◆ **EXERCISE**
Could you write out the records below exactly as they appear, leaving out any pictures?

Stored data:
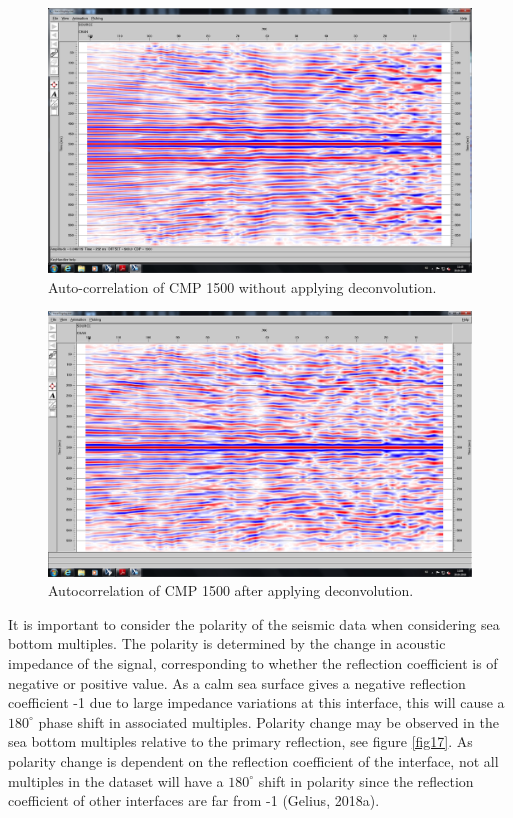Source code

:\documentclass[10pt,a4paper]{article}
\begin{document}
\begin{figure}[H]
\includegraphics[width=\textwidth, trim={1.5cm 1.5cm 1cm 1.5cm},clip]{fig15.jpg}
\caption{Auto-correlation of CMP 1500 without applying deconvolution.}
\label{fig15}
\end{figure}

\begin{figure}[H]
\includegraphics[width=\textwidth, trim={1.5cm 1.5cm 1cm 1.5cm},clip]{fig16.jpg}
\caption{Autocorrelation of CMP 1500 after applying deconvolution.}
\label{fig16}
\end{figure}

\noindent It is important to consider the polarity of the seismic data when considering sea bottom multiples. The polarity is determined by the change in acoustic impedance of the signal, corresponding to whether the reflection coefficient is of negative or positive value. As a calm sea surface gives a negative reflection coefficient -1 due to large impedance variations at this interface, this will cause a $180^{\circ}$ phase shift in associated multiples. Polarity change may be observed in the sea bottom multiples relative to the primary reflection, see figure \ref{fig17}. As polarity change is dependent on the reflection coefficient of the interface, not all multiples in the dataset will have a $180^{\circ}$ shift in polarity since the reflection coefficient of other interfaces are far from -1 (Gelius, 2018a).
\end{document}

◆ **EXERCISE RESPONSE**
Source code

:\documentclass[10pt,a4paper]{article}
\begin{document}
\begin{figure}[H]
\includegraphics[width=\textwidth, trim={1.5cm 1.5cm 1cm 1.5cm},clip]{fig15.jpg}
\caption{Auto-correlation of CMP 1500 without applying deconvolution.}
\label{fig15}
\end{figure}

\begin{figure}[H]
\includegraphics[width=\textwidth, trim={1.5cm 1.5cm 1cm 1.5cm},clip]{fig16.jpg}
\caption{Autocorrelation of CMP 1500 after applying deconvolution.}
\label{fig16}
\end{figure}

\noindent It is important to consider the polarity of the seismic data when considering sea bottom multiples. The polarity is determined by the change in acoustic impedance of the signal, corresponding to whether the reflection coefficient is of negative or positive value. As a calm sea surface gives a negative reflection coefficient -1 due to large impedance variations at this interface, this will cause a $180^{\circ}$ phase shift in associated multiples. Polarity change may be observed in the sea bottom multiples relative to the primary reflection, see figure \ref{fig17}. As polarity change is dependent on the reflection coefficient of the interface, not all multiples in the dataset will have a $180^{\circ}$ shift in polarity since the reflection coefficient of other interfaces are far from -1 (Gelius, 2018a).
\end{document}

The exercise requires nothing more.